So, why don’t we just give up on search marketing altogether? If I had to pick just one answer, it’s this – because search still drives the lion’s share of targeted, relevant traffic to business websites (and Google drives the vast majority of that traffic, at least in the US, Canada, Australia, and Western Europe).

We have to do everything better

The answer isn’t to give up – it’s to recognize all of this new complexity, study it, and do our jobs better. Earlier this year, for example, we embarked on a study to understand how SERP features impact click-through rates (CTR). It turns out to be a difficult problem, but even the initial insights of the data were useful (and a bit startling). For example, here’s the average organic (SERPs with no features) curve from that study…

Various studies show the starting point at various places, but the shape itself is consistent and familiar.

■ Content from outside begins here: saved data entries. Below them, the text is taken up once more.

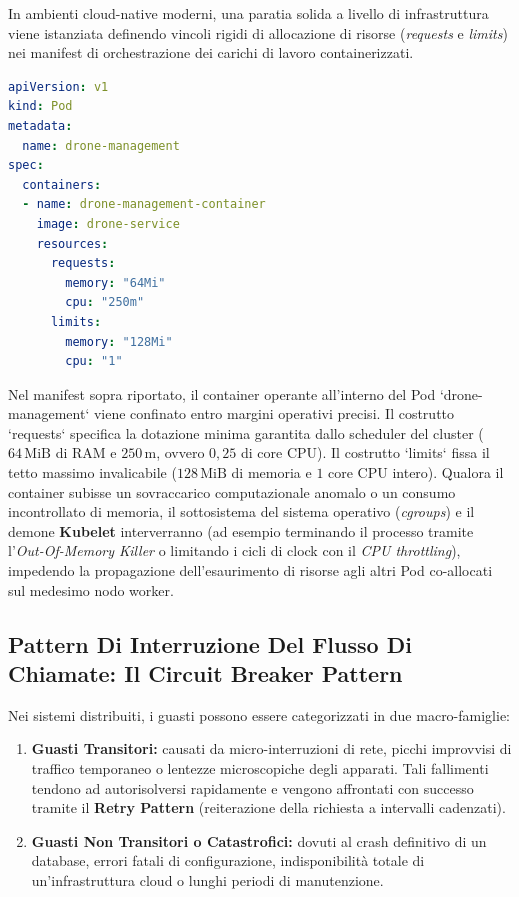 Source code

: \documentclass[11pt, a4paper]{article}
\begin{document}
In ambienti cloud-native moderni, una paratia solida a livello di infrastruttura viene istanziata definendo vincoli rigidi di allocazione di risorse (\emph{requests} e \emph{limits}) nei manifest di orchestrazione dei carichi di lavoro containerizzati.

\begin{lstlisting}[language=yaml, caption={Definizione di un Pod Kubernetes con quote vincolate di risorse}]
apiVersion: v1
kind: Pod
metadata:
  name: drone-management
spec:
  containers:
  - name: drone-management-container
    image: drone-service
    resources:
      requests:
        memory: "64Mi"
        cpu: "250m"
      limits:
        memory: "128Mi"
        cpu: "1"
\end{lstlisting}

Nel manifest sopra riportato, il container operante all'interno del Pod `drone-management` viene confinato entro margini operativi precisi. Il costrutto `requests` specifica la dotazione minima garantita dallo scheduler del cluster ($64\,\text{MiB}$ di RAM e $250\,\text{m}$, ovvero $0{,}25$ di core CPU). Il costrutto `limits` fissa il tetto massimo invalicabile ($128\,\text{MiB}$ di memoria e $1$ core CPU intero). Qualora il container subisse un sovraccarico computazionale anomalo o un consumo incontrollato di memoria, il sottosistema del sistema operativo (\emph{cgroups}) e il demone \textbf{Kubelet} interverranno (ad esempio terminando il processo tramite l'\emph{Out-Of-Memory Killer} o limitando i cicli di clock con il \emph{CPU throttling}), impedendo la propagazione dell'esaurimento di risorse agli altri Pod co-allocati sul medesimo nodo worker.

\newpage

\subsection{Pattern Di Interruzione Del Flusso Di Chiamate: Il Circuit Breaker Pattern}

Nei sistemi distribuiti, i guasti possono essere categorizzati in due macro-famiglie:
\begin{enumerate}[noitemsep]
    \item \textbf{Guasti Transitori:} causati da micro-interruzioni di rete, picchi improvvisi di traffico temporaneo o lentezze microscopiche degli apparati. Tali fallimenti tendono ad autorisolversi rapidamente e vengono affrontati con successo tramite il \textbf{Retry Pattern} (reiterazione della richiesta a intervalli cadenzati).
    \item \textbf{Guasti Non Transitori o Catastrofici:} dovuti al crash definitivo di un database, errori fatali di configurazione, indisponibilità totale di un'infrastruttura cloud o lunghi periodi di manutenzione.
\end{enumerate}
\end{document}
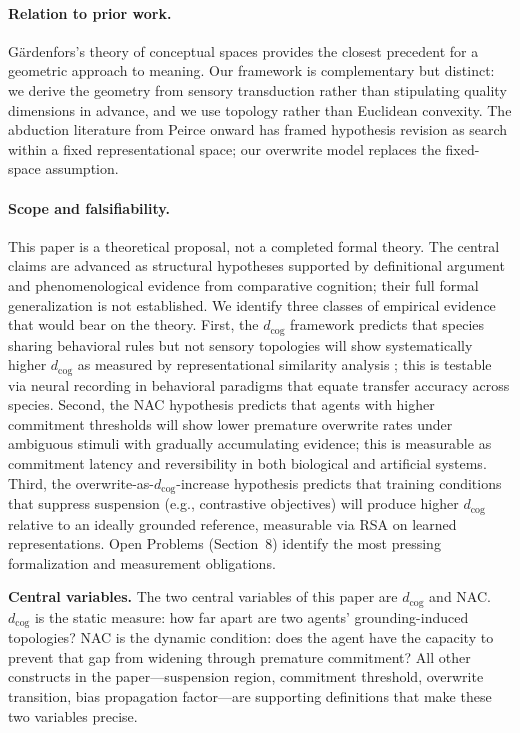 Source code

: \documentclass[12pt]{article}
\begin{document}
\paragraph{Relation to prior work.}
G\"{a}rdenfors's theory of conceptual spaces \cite{gardenfors2000}
provides the closest precedent for a geometric approach to meaning.
Our framework is complementary but distinct: we derive the geometry
from sensory transduction rather than stipulating quality dimensions in
advance, and we use topology rather than Euclidean convexity.
The abduction literature from Peirce onward has framed hypothesis
revision as search within a fixed representational space; our overwrite
model replaces the fixed-space assumption.

\paragraph{Scope and falsifiability.}
This paper is a theoretical proposal, not a completed formal theory.
The central claims are advanced as structural hypotheses supported by
definitional argument and phenomenological evidence from comparative
cognition; their full formal generalization is not established.
We identify three classes of empirical evidence that would bear on the
theory.
First, the $d_\mathrm{cog}$ framework predicts that species sharing
behavioral rules but not sensory topologies will show systematically
higher $d_\mathrm{cog}$ as measured by representational similarity
analysis \cite{kriegeskorte2008}; this is testable via neural recording
in behavioral paradigms that equate transfer accuracy across species.
Second, the NAC hypothesis predicts that agents with higher commitment
thresholds will show lower premature overwrite rates under ambiguous
stimuli with gradually accumulating evidence; this is measurable as
commitment latency and reversibility in both biological and artificial
systems.
Third, the overwrite-as-$d_\mathrm{cog}$-increase hypothesis predicts
that training conditions that suppress suspension (e.g., contrastive
objectives) will produce higher $d_\mathrm{cog}$ relative to an
ideally grounded reference, measurable via RSA on learned
representations.
Open Problems (Section~8) identify the most pressing formalization
and measurement obligations.

\medskip
\noindent
\textbf{Central variables.}
The two central variables of this paper are $d_\mathrm{cog}$ and NAC.
$d_\mathrm{cog}$ is the static measure: how far apart are two agents'
grounding-induced topologies?
NAC is the dynamic condition: does the agent have the capacity to
prevent that gap from widening through premature commitment?
All other constructs in the paper---suspension region, commitment
threshold, overwrite transition, bias propagation factor---are
supporting definitions that make these two variables precise.
\end{document}
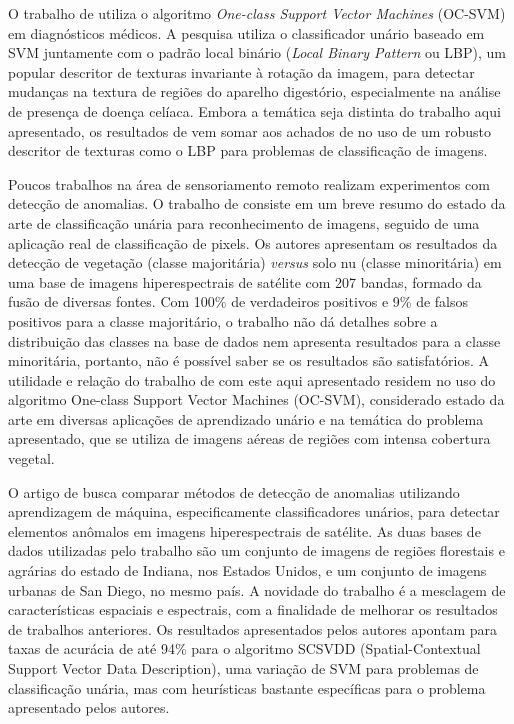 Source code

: O trabalho de  utiliza o algoritmo \textit{One-class Support Vector Machines} (OC-SVM) em diagnósticos médicos. A pesquisa utiliza o classificador unário baseado em SVM juntamente com o padrão local binário (\textit{Local Binary Pattern} ou LBP), um popular descritor de texturas invariante à rotação da imagem, para detectar mudanças na textura de regiões do aparelho digestório, especialmente na análise de presença de doença celíaca. Embora a temática seja distinta do trabalho aqui apresentado,  os resultados de  vem somar aos achados de  no uso de um robusto descritor de texturas como o LBP para problemas de classificação de imagens.

Poucos trabalhos na área de sensoriamento remoto realizam experimentos com detecção de anomalias. O trabalho de  consiste em um breve resumo do estado da arte de classificação unária para reconhecimento de imagens, seguido de uma aplicação real de classificação de pixels. Os autores apresentam os resultados da detecção de vegetação (classe majoritária) \textit{versus} solo nu (classe minoritária) em uma base de imagens hiperespectrais de satélite com 207 bandas, formado da fusão de diversas fontes. Com 100\% de verdadeiros positivos e 9\% de falsos positivos para a classe majoritário, o trabalho não dá detalhes sobre a distribuição das classes na base de dados nem apresenta resultados para a classe minoritária, portanto, não é possível saber se os resultados são satisfatórios. A utilidade e relação do trabalho de  com este aqui apresentado residem no uso do algoritmo One-class Support Vector Machines (OC-SVM), considerado estado da arte em diversas aplicações de aprendizado unário e na temática do problema apresentado, que se utiliza de imagens aéreas de regiões com intensa cobertura vegetal.

O artigo de  busca comparar métodos de detecção de anomalias utilizando aprendizagem de máquina, especificamente classificadores unários, para detectar elementos anômalos em imagens hiperespectrais de satélite. As duas bases de dados utilizadas pelo trabalho são um conjunto de imagens de regiões florestais e agrárias do estado de Indiana, nos Estados Unidos, e um conjunto de imagens urbanas de San Diego, no mesmo país. A novidade do trabalho é a mesclagem de características espaciais e espectrais, com a finalidade de melhorar os resultados de trabalhos anteriores. Os resultados apresentados pelos autores apontam para taxas de acurácia de até 94\% para o algoritmo SCSVDD (Spatial-Contextual Support Vector Data Description), uma variação de SVM para problemas de classificação unária, mas com heurísticas bastante específicas para o problema apresentado pelos autores.

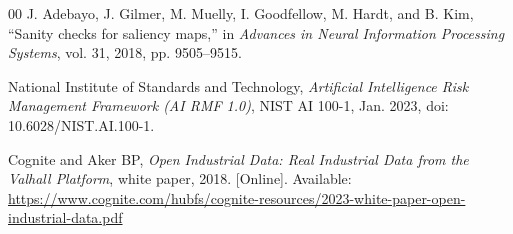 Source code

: \documentclass[conference]{IEEEtran}
\begin{document}
\begin{thebibliography}{00}
 J. Adebayo, J. Gilmer, M. Muelly, I. Goodfellow, M. Hardt, and B. Kim, ``Sanity checks for saliency maps,'' in \emph{Advances in Neural Information Processing Systems}, vol. 31, 2018, pp. 9505--9515.

 National Institute of Standards and Technology, \emph{Artificial Intelligence Risk Management Framework (AI RMF 1.0)}, NIST AI 100-1, Jan. 2023, doi: 10.6028/NIST.AI.100-1.

 Cognite and Aker BP, \emph{Open Industrial Data: Real Industrial Data from the Valhall Platform}, white paper, 2018. [Online]. Available: \url{https://www.cognite.com/hubfs/cognite-resources/2023-white-paper-open-industrial-data.pdf}
\end{thebibliography}
\end{document}

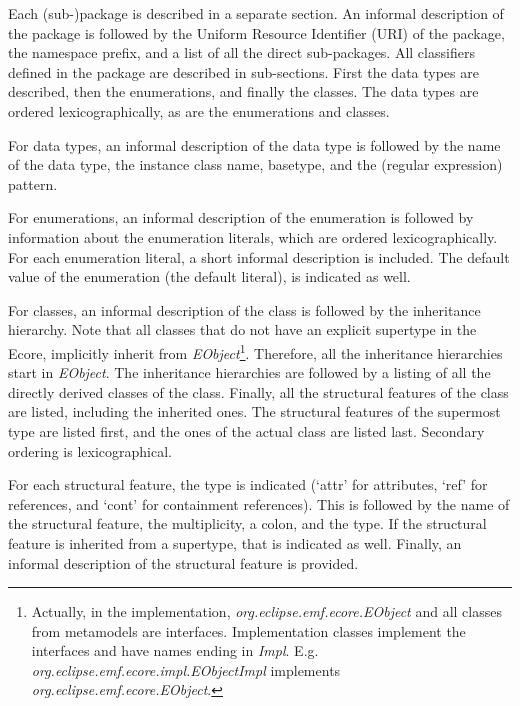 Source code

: 
Each (sub-)package is described in a separate section. An informal description
of the package is followed by the Uniform Resource Identifier (URI) of the
package, the namespace prefix, and a list of all the direct sub-packages. All
classifiers defined in the package are described in sub-sections. First the
data types are described, then the enumerations, and finally the classes. The
data types are ordered lexicographically, as are the enumerations and classes.

For data types, an informal description of the data type is followed by the
name of the data type, the instance class name, basetype, and the (regular
expression) pattern.

For enumerations, an informal description of the enumeration is followed by
information about the enumeration literals, which are ordered
lexicographically. For each enumeration literal, a short informal description
is included. The default value of the enumeration (the default literal), is
indicated as well.

For classes, an informal description of the class is followed by the
inheritance hierarchy. Note that all classes that do not have an explicit
supertype in the Ecore, implicitly inherit from
\emph{EObject}\footnote{Actually, in the implementation,
\emph{org.eclipse.emf.ecore.EObject} and all classes from metamodels are
interfaces. Implementation classes implement the interfaces and have names
ending in \emph{Impl}. E.g. \emph{org.eclipse.emf.ecore.impl.EObjectImpl}
implements \emph{org.eclipse.emf.ecore.EObject}.}. Therefore, all the
inheritance hierarchies start in \emph{EObject}. The inheritance hierarchies
are followed by a listing of all the directly derived classes of the class.
Finally, all the structural features of the class are listed, including the
inherited ones. The structural features of the supermost type are listed
first, and the ones of the actual class are listed last. Secondary ordering
is lexicographical.

For each structural feature, the type is indicated (`attr' for attributes,
`ref' for references, and `cont' for containment references). This is followed
by the name of the structural feature, the multiplicity, a colon, and the
type. If the structural feature is inherited from a supertype, that is
indicated as well. Finally, an informal description of the structural feature
is provided.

We know, though, that reducing everything to one average ignores a lot. Here’s a dramatic example. Let’s compare the organic curve to the curve for SERPs with expanded sitelinks (which are highly correlated with dominant and/or branded intent)…

Results with sitelinks in the #1 position have a massive 80% average CTR, with a steep drop to #2. These two curves represent two wildly different animals. Now, let’s look at SERPs with Knowledge Cards (AKA “answer boxes” – Knowledge Graph entities with no organic link)…

The CTR in the #1 organic position drops to almost 1/3 of the organic-only curve, with corresponding drops throughout all positions. Organic opportunity on these SERPs is severely limited.

Opportunity isn’t disappearing, but it is evolving. We have to do better. This is why Moz has teamed up with STAT, and why we’re doubling down on search. We recognize the complexity of SERP analytics in 2018, but we also truly believe that there’s real opportunity for those willing to do the hard work and build better tools.